Hawking + Galois ≠ Normal Group

I took my son to Books-A-Million some time ago and saw that Steven Hawking has a bunch of books out. In the book God created the integers...* he has selected excerpts from some of the greatest advances in mathematics. From Εὐκλείδης (Euclid) to Gauß (Gauss) to Лобачевский (Lobachevsky) to Galois, Hawking discusses briefly a biography of each mathematician, the contribution made, and the importance of that contribution. I browsed it and was impressed.

If you look for it online, you will find a lot of negative reviews. Why? Many people complain about typos and errors. I hate to say this, but they have a point. Hawking sometimes gets his math wrong, seriously wrong.

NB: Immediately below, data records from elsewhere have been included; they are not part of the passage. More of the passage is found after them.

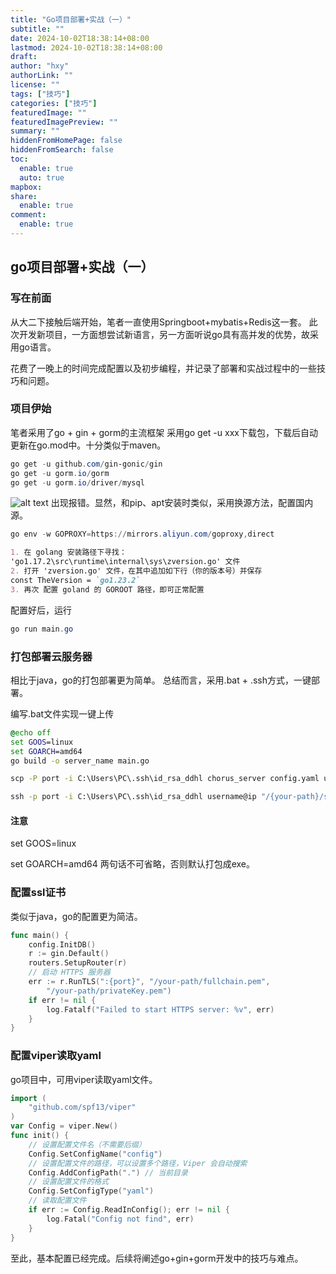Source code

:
 ```yaml
---
title: "Go项目部署+实战（一）"
subtitle: ""
date: 2024-10-02T18:38:14+08:00
lastmod: 2024-10-02T18:38:14+08:00
draft: 
author: "hxy"
authorLink: ""
license: ""
tags: ["技巧"]
categories: ["技巧"]
featuredImage: ""
featuredImagePreview: ""
summary: ""
hiddenFromHomePage: false
hiddenFromSearch: false
toc:
  enable: true
  auto: true
mapbox:
share:
  enable: true
comment:
  enable: true
---
```


## go项目部署+实战（一）
### 写在前面
从大二下接触后端开始，笔者一直使用Springboot+mybatis+Redis这一套。
此次开发新项目，一方面想尝试新语言，另一方面听说go具有高并发的优势，故采用go语言。

花费了一晚上的时间完成配置以及初步编程，并记录了部署和实战过程中的一些技巧和问题。

### 项目伊始
笔者采用了go + gin + gorm的主流框架
采用go get -u xxx下载包，下载后自动更新在go.mod中。十分类似于maven。
```powershell
go get -u github.com/gin-gonic/gin
go get -u gorm.io/gorm
go get -u gorm.io/driver/mysql
```
![alt text](../image-6.png)
出现报错。显然，和pip、apt安装时类似，采用换源方法，配置国内源。
```powershell
go env -w GOPROXY=https://mirrors.aliyun.com/goproxy,direct
```

```markdown
1. 在 golang 安装路径下寻找：
'go1.17.2\src\runtime\internal\sys\zversion.go' 文件
2. 打开 'zversion.go' 文件，在其中追加如下行（你的版本号）并保存
const TheVersion = `go1.23.2`
3. 再次 配置 goland 的 GOROOT 路径，即可正常配置
```

配置好后，运行
```powershell
go run main.go
```

### 打包部署云服务器
相比于java，go的打包部署更为简单。
总结而言，采用.bat + .ssh方式，一键部署。

编写.bat文件实现一键上传
```bat
@echo off
set GOOS=linux
set GOARCH=amd64
go build -o server_name main.go

scp -P port -i C:\Users\PC\.ssh\id_rsa_ddhl chorus_server config.yaml username@ip:your-path

ssh -p port -i C:\Users\PC\.ssh\id_rsa_ddhl username@ip "/{your-path}/startup.sh"
```
#### 注意
set GOOS=linux

set GOARCH=amd64
两句话不可省略，否则默认打包成exe。

### 配置ssl证书
类似于java，go的配置更为简洁。

```go
func main() {
	config.InitDB()
	r := gin.Default()
	routers.SetupRouter(r)
	// 启动 HTTPS 服务器
	err := r.RunTLS(":{port}", "/your-path/fullchain.pem",
		"/your-path/privateKey.pem")
	if err != nil {
		log.Fatalf("Failed to start HTTPS server: %v", err)
	}
}
```

### 配置viper读取yaml
go项目中，可用viper读取yaml文件。
```go
import (
	"github.com/spf13/viper"
)
var Config = viper.New()
func init() {
	// 设置配置文件名（不需要后缀）
	Config.SetConfigName("config")
	// 设置配置文件的路径，可以设置多个路径，Viper 会自动搜索
	Config.AddConfigPath(".") // 当前目录
	// 设置配置文件的格式
	Config.SetConfigType("yaml")
	// 读取配置文件
	if err := Config.ReadInConfig(); err != nil {
		log.Fatal("Config not find", err)
	}
}
```

至此，基本配置已经完成。后续将阐述go+gin+gorm开发中的技巧与难点。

The most egregious example I found was in Galois theory. Here is how Hawking summarizes it on page 805 of the text:

To be brief, Galois demonstrated that the general polynomial of degree n could be solved by radicals if and only if every subgroup N of the group of permutations Sn is a normal subgroup. Then he demonstrated that every subgroup of Sn is normal for all n ≤ 4 but not for any n > 5.
Unfortunately, Galois Theory cannot be summarized so briefly. Even a reader who is not mathematically inclined may be wondering, What about the case where n = 5? A typographical error has concealed the fact that the case n = 5 falls into the latter category (of general polynomials whose roots cannot be found by radicals).

That typo pales in comparison to a bigger problem, which is that Hawking's explanation is wrong. Not every subgroup of S3 is normal: for example, {(1),(12)} is not normal. Nor is every subgroup of S4 normal. Hawking's statement implies that the general polynomials of degree 3 and 4 cannot be solved by radicals. This is false.

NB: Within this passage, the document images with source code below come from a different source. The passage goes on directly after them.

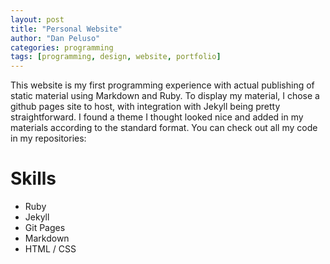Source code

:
 ```yaml
---
layout: post
title: "Personal Website"
author: "Dan Peluso"
categories: programming
tags: [programming, design, website, portfolio]
---
```


This website is my first programming experience with actual publishing of static material using Markdown and Ruby. To display my material, I chose a github pages site to host, with integration with Jekyll being pretty straightforward. I found a theme I thought looked nice and added in my materials according to the standard format. You can check out all my code in my repositories:


# Skills

- Ruby
- Jekyll
- Git Pages
- Markdown
- HTML / CSS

What actually happens is that you have to construct a certain sequence of "proper normal subgroups". This becomes impossible for n ≥ 5 because a normal subgroup of Sn called An has no proper normal subgroups, and we need it to have them.

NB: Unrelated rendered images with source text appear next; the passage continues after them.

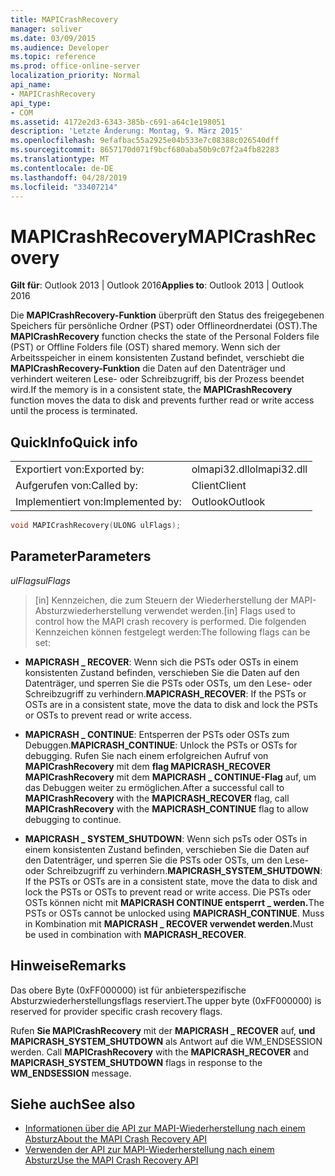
 ```yaml
---
title: MAPICrashRecovery
manager: soliver
ms.date: 03/09/2015
ms.audience: Developer
ms.topic: reference
ms.prod: office-online-server
localization_priority: Normal
api_name:
- MAPICrashRecovery
api_type:
- COM
ms.assetid: 4172e2d3-6343-385b-c691-a64c1e198051
description: 'Letzte Änderung: Montag, 9. März 2015'
ms.openlocfilehash: 9efafbac55a2925e04b533e7c08388c026540dff
ms.sourcegitcommit: 8657170d071f9bcf680aba50b9c07f2a4fb82283
ms.translationtype: MT
ms.contentlocale: de-DE
ms.lasthandoff: 04/28/2019
ms.locfileid: "33407214"
---
```

# <a name="mapicrashrecovery"></a><span data-ttu-id="b07a0-103">MAPICrashRecovery</span><span class="sxs-lookup"><span data-stu-id="b07a0-103">MAPICrashRecovery</span></span>

<span data-ttu-id="b07a0-104">**Gilt für**: Outlook 2013 | Outlook 2016</span><span class="sxs-lookup"><span data-stu-id="b07a0-104">**Applies to**: Outlook 2013 | Outlook 2016</span></span> 
  
<span data-ttu-id="b07a0-105">Die **MAPICrashRecovery-Funktion** überprüft den Status des freigegebenen Speichers für persönliche Ordner (PST) oder Offlineordnerdatei (OST).</span><span class="sxs-lookup"><span data-stu-id="b07a0-105">The **MAPICrashRecovery** function checks the state of the Personal Folders file (PST) or Offline Folders file (OST) shared memory.</span></span> <span data-ttu-id="b07a0-106">Wenn sich der Arbeitsspeicher in einem konsistenten Zustand befindet, verschiebt die **MAPICrashRecovery-Funktion** die Daten auf den Datenträger und verhindert weiteren Lese- oder Schreibzugriff, bis der Prozess beendet wird.</span><span class="sxs-lookup"><span data-stu-id="b07a0-106">If the memory is in a consistent state, the **MAPICrashRecovery** function moves the data to disk and prevents further read or write access until the process is terminated.</span></span> 
  
## <a name="quick-info"></a><span data-ttu-id="b07a0-107">QuickInfo</span><span class="sxs-lookup"><span data-stu-id="b07a0-107">Quick info</span></span>

|||
|:-----|:-----|
|<span data-ttu-id="b07a0-108">Exportiert von:</span><span class="sxs-lookup"><span data-stu-id="b07a0-108">Exported by:</span></span>  <br/> |<span data-ttu-id="b07a0-109">olmapi32.dll</span><span class="sxs-lookup"><span data-stu-id="b07a0-109">olmapi32.dll</span></span>  <br/> |
|<span data-ttu-id="b07a0-110">Aufgerufen von:</span><span class="sxs-lookup"><span data-stu-id="b07a0-110">Called by:</span></span>  <br/> |<span data-ttu-id="b07a0-111">Client</span><span class="sxs-lookup"><span data-stu-id="b07a0-111">Client</span></span>  <br/> |
|<span data-ttu-id="b07a0-112">Implementiert von:</span><span class="sxs-lookup"><span data-stu-id="b07a0-112">Implemented by:</span></span>  <br/> |<span data-ttu-id="b07a0-113">Outlook</span><span class="sxs-lookup"><span data-stu-id="b07a0-113">Outlook</span></span>  <br/> |
   
```cpp
void MAPICrashRecovery(ULONG ulFlags);
```

## <a name="parameters"></a><span data-ttu-id="b07a0-114">Parameter</span><span class="sxs-lookup"><span data-stu-id="b07a0-114">Parameters</span></span>

<span data-ttu-id="b07a0-115">_ulFlags_</span><span class="sxs-lookup"><span data-stu-id="b07a0-115">_ulFlags_</span></span>
  
> <span data-ttu-id="b07a0-116">[in] Kennzeichen, die zum Steuern der Wiederherstellung der MAPI-Absturzwiederherstellung verwendet werden.</span><span class="sxs-lookup"><span data-stu-id="b07a0-116">[in] Flags used to control how the MAPI crash recovery is performed.</span></span> <span data-ttu-id="b07a0-117">Die folgenden Kennzeichen können festgelegt werden:</span><span class="sxs-lookup"><span data-stu-id="b07a0-117">The following flags can be set:</span></span>
    
   - <span data-ttu-id="b07a0-118">**MAPICRASH \_ RECOVER**: Wenn sich die PSTs oder OSTs in einem konsistenten Zustand befinden, verschieben Sie die Daten auf den Datenträger, und sperren Sie die PSTs oder OSTs, um den Lese- oder Schreibzugriff zu verhindern.</span><span class="sxs-lookup"><span data-stu-id="b07a0-118">**MAPICRASH\_RECOVER**: If the PSTs or OSTs are in a consistent state, move the data to disk and lock the PSTs or OSTs to prevent read or write access.</span></span>
    
   - <span data-ttu-id="b07a0-119">**MAPICRASH \_ CONTINUE**: Entsperren der PSTs oder OSTs zum Debuggen.</span><span class="sxs-lookup"><span data-stu-id="b07a0-119">**MAPICRASH\_CONTINUE**: Unlock the PSTs or OSTs for debugging.</span></span> <span data-ttu-id="b07a0-120">Rufen Sie nach einem erfolgreichen Aufruf von **MAPICrashRecovery** mit dem **flag MAPICRASH_RECOVER** **MAPICrashRecovery** mit dem **MAPICRASH \_ CONTINUE-Flag** auf, um das Debuggen weiter zu ermöglichen.</span><span class="sxs-lookup"><span data-stu-id="b07a0-120">After a successful call to **MAPICrashRecovery** with the **MAPICRASH_RECOVER** flag, call **MAPICrashRecovery** with the **MAPICRASH\_CONTINUE** flag to allow debugging to continue.</span></span> 
    
   - <span data-ttu-id="b07a0-121">**MAPICRASH \_ SYSTEM_SHUTDOWN**: Wenn sich psTs oder OSTs in einem konsistenten Zustand befinden, verschieben Sie die Daten auf den Datenträger, und sperren Sie die PSTs oder OSTs, um den Lese- oder Schreibzugriff zu verhindern.</span><span class="sxs-lookup"><span data-stu-id="b07a0-121">**MAPICRASH\_SYSTEM_SHUTDOWN**: If the PSTs or OSTs are in a consistent state, move the data to disk and lock the PSTs or OSTs to prevent read or write access.</span></span> <span data-ttu-id="b07a0-122">Die PSTs oder OSTs können nicht mit **MAPICRASH CONTINUE entsperrt \_ werden.**</span><span class="sxs-lookup"><span data-stu-id="b07a0-122">The PSTs or OSTs cannot be unlocked using **MAPICRASH\_CONTINUE**.</span></span> <span data-ttu-id="b07a0-123">Muss in Kombination mit **MAPICRASH \_ RECOVER verwendet werden.**</span><span class="sxs-lookup"><span data-stu-id="b07a0-123">Must be used in combination with **MAPICRASH\_RECOVER**.</span></span> 
    
## <a name="remarks"></a><span data-ttu-id="b07a0-124">Hinweise</span><span class="sxs-lookup"><span data-stu-id="b07a0-124">Remarks</span></span>

<span data-ttu-id="b07a0-125">Das obere Byte (0xFF000000) ist für anbieterspezifische Absturzwiederherstellungsflags reserviert.</span><span class="sxs-lookup"><span data-stu-id="b07a0-125">The upper byte (0xFF000000) is reserved for provider specific crash recovery flags.</span></span>
  
<span data-ttu-id="b07a0-126">Rufen **Sie MAPICrashRecovery** mit der **MAPICRASH \_ RECOVER** auf, **und MAPICRASH_SYSTEM_SHUTDOWN** als Antwort auf die WM_ENDSESSION werden. </span><span class="sxs-lookup"><span data-stu-id="b07a0-126">Call **MAPICrashRecovery** with the **MAPICRASH\_RECOVER** and **MAPICRASH_SYSTEM_SHUTDOWN** flags in response to the **WM_ENDSESSION** message.</span></span> 
  
## <a name="see-also"></a><span data-ttu-id="b07a0-127">Siehe auch</span><span class="sxs-lookup"><span data-stu-id="b07a0-127">See also</span></span>

- [<span data-ttu-id="b07a0-128">Informationen über die API zur MAPI-Wiederherstellung nach einem Absturz</span><span class="sxs-lookup"><span data-stu-id="b07a0-128">About the MAPI Crash Recovery API</span></span>](about-the-mapi-crash-recovery-api.md)
- [<span data-ttu-id="b07a0-129">Verwenden der API zur MAPI-Wiederherstellung nach einem Absturz</span><span class="sxs-lookup"><span data-stu-id="b07a0-129">Use the MAPI Crash Recovery API</span></span>](how-to-use-the-mapi-crash-recovery-api.md)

This is a strange error to have in such a book. I wonder if it's merely an example of how even great scientists can make some pretty bad mistakes when they try to summarize the work of other great scientists outside their own fields.

I am obviously not a great scientist; I make mistakes when summarizing my own work. Just this past Friday, I worked myself into an obsessive panic after thinking a theorem I wrote a year and a half ago is "obviously wrong". I didn't realize that it was correct after all until that evening while I was putting my oldest daughter to sleep. That mistake was amazingly important nevertheless; it provided me with an insight that I hadn't observed a year and a half ago—or if I did, I had forgotten it.

All that said, Hawking is right; these are some of the most beautiful and most important results in mathematics. If you have the time to peruse it and the energy to get around the errors and typos, you might find it a salutary read.

*"God created the integers...": This title is due to a quote of Leopold Kronecker, who was quite a character in mathematics. The full quote is "God created the integers; all else is the work of man."

[This post was 3 months in the making; the original draft was on 13 January 2008. That's how long it took me to get around to returning to Books-A-Million, finding the book in question, and verifying the quote above. I didn't want to write this sort of entry based on a faulty reading of the text!]